By Zhen Huang 1,2, Hong Wang 1, Wenkai Yang 3,5, Muxi Tang 4, Depeng Xie 5, Ting-Jung Lin 2, Yu Zhang 1, Wei W. Xing 6, Lei He 2,7
1 School of Computer Science and Technology, University of Science and Technology of China, Hefei, China
2 Ningbo Institute of Digital Twin, Eastern Institute of Technology, Ningbo, China
3 ShanghaiTech University, Shanghai, China 4 Tsinghua University, Beijing, China
5 BTDTechnology, Ningbo, China 6 University of Sheffield, Sheffield, UK
7 University of California, Los Angeles, USA

Abstract

Thermal management in 3D ICs is increasingly challenging due to higher power densities. Traditional PDE-solving-based methods, while accurate, are too slow for iterative design. Machine learning approaches like FNO provide faster alternatives but suffer from high-frequency information loss and high-fidelity data dependency. We introduce Self-Attention U-Net Fourier Neural Operator (SAU-FNO), a novel framework combining self-attention and U-Net with FNO to capture long-range dependencies and model local high-frequency features effectively.
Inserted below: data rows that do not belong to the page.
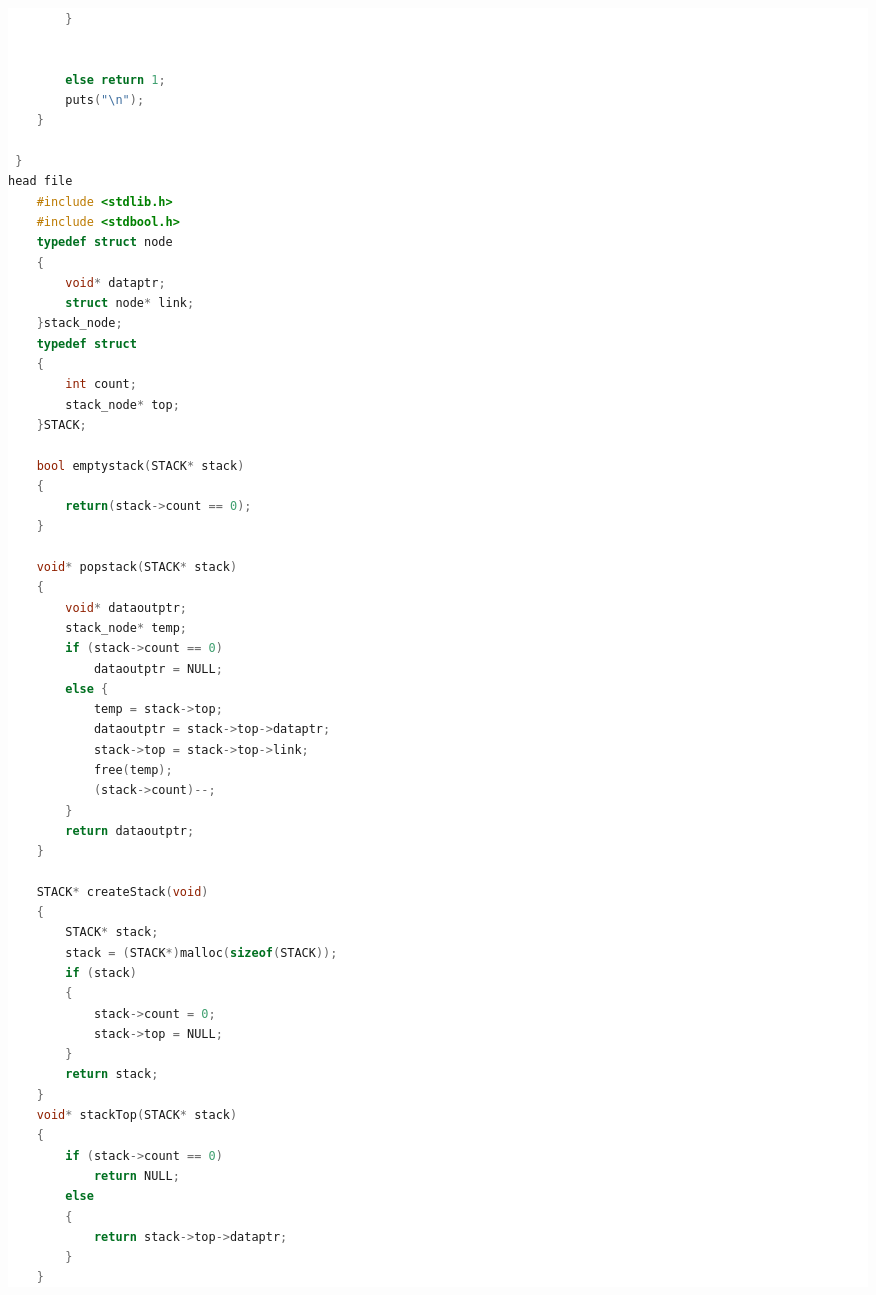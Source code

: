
 ```c
        }
       

        else return 1;
        puts("\n");
    }
        
 }
head file
	#include <stdlib.h>
	#include <stdbool.h>
	typedef struct node
	{
		void* dataptr;
		struct node* link;
	}stack_node;
	typedef struct
	{
		int count;
		stack_node* top;
	}STACK;

	bool emptystack(STACK* stack)
	{
		return(stack->count == 0);
	}

	void* popstack(STACK* stack)
	{
		void* dataoutptr;
		stack_node* temp;
		if (stack->count == 0)
			dataoutptr = NULL;
		else {
			temp = stack->top;
			dataoutptr = stack->top->dataptr;
			stack->top = stack->top->link;
			free(temp);
			(stack->count)--;
		}
		return dataoutptr;
	}

	STACK* createStack(void)
	{
		STACK* stack;
		stack = (STACK*)malloc(sizeof(STACK));
		if (stack)
		{
			stack->count = 0;
			stack->top = NULL;
		}
		return stack;
	}
	void* stackTop(STACK* stack)
	{
		if (stack->count == 0)
			return NULL;
		else
		{
			return stack->top->dataptr;
		}
	}
```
Transfer learning is employed to fine-tune low-fidelity data, minimizing the need for extensive high-fidelity datasets and speeding up training. Experiments demonstrate that SAU-FNO achieves state-of-the-art thermal prediction accuracy and provides an 842x speedup over traditional FEM methods, making it an efficient tool for advanced 3D IC thermal simulations.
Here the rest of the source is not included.